[Stored data entries]
# # #
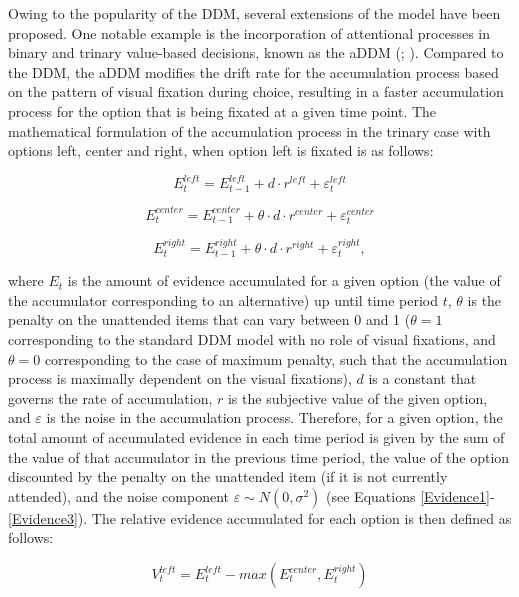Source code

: \documentclass[11pt,a4paper]{article}
\begin{document}
Owing to the popularity of the DDM, several extensions of the model have been proposed. One notable example is the incorporation of attentional processes in binary and trinary value-based decisions, known as the aDDM (; ). Compared to the DDM, the aDDM modifies the drift rate for the accumulation process based on the pattern of visual fixation during choice, resulting in a faster accumulation process for the option that is being fixated at a given time point. The mathematical formulation of the accumulation process in the trinary case with options left, center and right, when option left is fixated is as follows:

\begin{equation} \label{Evidence1}
E_{t}^{left}=E_{t-1}^{left}+d\cdot r^{left}+\varepsilon_{t}^{left}
\end{equation}

\begin{equation} \label{Evidence2}
E_{t}^{center}=E_{t-1}^{center}+\theta\cdot d\cdot r^{center}+\varepsilon_{t}^{center}
\end{equation}


\begin{equation} \label{Evidence3}
E_{t}^{right}=E_{t-1}^{right}+\theta\cdot d\cdot r^{right}+\varepsilon_{t}^{right},
\end{equation}

where $E_{t}$ is the amount of evidence accumulated for a given option
(the value of the accumulator corresponding to an alternative) up
until time period $t$, $\theta$ is the penalty on the unattended
items that can vary between 0 and 1 ($\theta=1$ corresponding to the standard DDM model with no role of visual fixations, and $\theta=0$ corresponding to the case of maximum penalty, such that the accumulation process is maximally dependent on the visual fixations), $d$ is a constant that governs the rate of accumulation,
$r$ is the subjective value of the given option, and $\varepsilon$ is the noise
in the accumulation process. Therefore, for a given option, the total
amount of accumulated evidence in each time period is given by the
sum of the value of that accumulator in the previous time period,
the value of the option discounted by the penalty on the unattended
item (if it is not currently attended), and the noise component $\varepsilon\sim N(0,\sigma^{2})$ (see Equations \ref{Evidence1}-\ref{Evidence3}). The relative evidence accumulated for each option is then defined as follows:

\begin{equation} \label{REA1}
V_{t}^{left}=E_{t}^{left}-max(E_{t}^{center},E_{t}^{right})
\end{equation}
\end{document}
# # #
### TASK TO CARRY OUT
Please repeat each record exactly and keep every picture out of the copy.

### EXPECTED ANSWER
Source code

: \documentclass[11pt,a4paper]{article}
\begin{document}
Owing to the popularity of the DDM, several extensions of the model have been proposed. One notable example is the incorporation of attentional processes in binary and trinary value-based decisions, known as the aDDM (; ). Compared to the DDM, the aDDM modifies the drift rate for the accumulation process based on the pattern of visual fixation during choice, resulting in a faster accumulation process for the option that is being fixated at a given time point. The mathematical formulation of the accumulation process in the trinary case with options left, center and right, when option left is fixated is as follows:

\begin{equation} \label{Evidence1}
E_{t}^{left}=E_{t-1}^{left}+d\cdot r^{left}+\varepsilon_{t}^{left}
\end{equation}

\begin{equation} \label{Evidence2}
E_{t}^{center}=E_{t-1}^{center}+\theta\cdot d\cdot r^{center}+\varepsilon_{t}^{center}
\end{equation}


\begin{equation} \label{Evidence3}
E_{t}^{right}=E_{t-1}^{right}+\theta\cdot d\cdot r^{right}+\varepsilon_{t}^{right},
\end{equation}

where $E_{t}$ is the amount of evidence accumulated for a given option
(the value of the accumulator corresponding to an alternative) up
until time period $t$, $\theta$ is the penalty on the unattended
items that can vary between 0 and 1 ($\theta=1$ corresponding to the standard DDM model with no role of visual fixations, and $\theta=0$ corresponding to the case of maximum penalty, such that the accumulation process is maximally dependent on the visual fixations), $d$ is a constant that governs the rate of accumulation,
$r$ is the subjective value of the given option, and $\varepsilon$ is the noise
in the accumulation process. Therefore, for a given option, the total
amount of accumulated evidence in each time period is given by the
sum of the value of that accumulator in the previous time period,
the value of the option discounted by the penalty on the unattended
item (if it is not currently attended), and the noise component $\varepsilon\sim N(0,\sigma^{2})$ (see Equations \ref{Evidence1}-\ref{Evidence3}). The relative evidence accumulated for each option is then defined as follows:

\begin{equation} \label{REA1}
V_{t}^{left}=E_{t}^{left}-max(E_{t}^{center},E_{t}^{right})
\end{equation}
\end{document}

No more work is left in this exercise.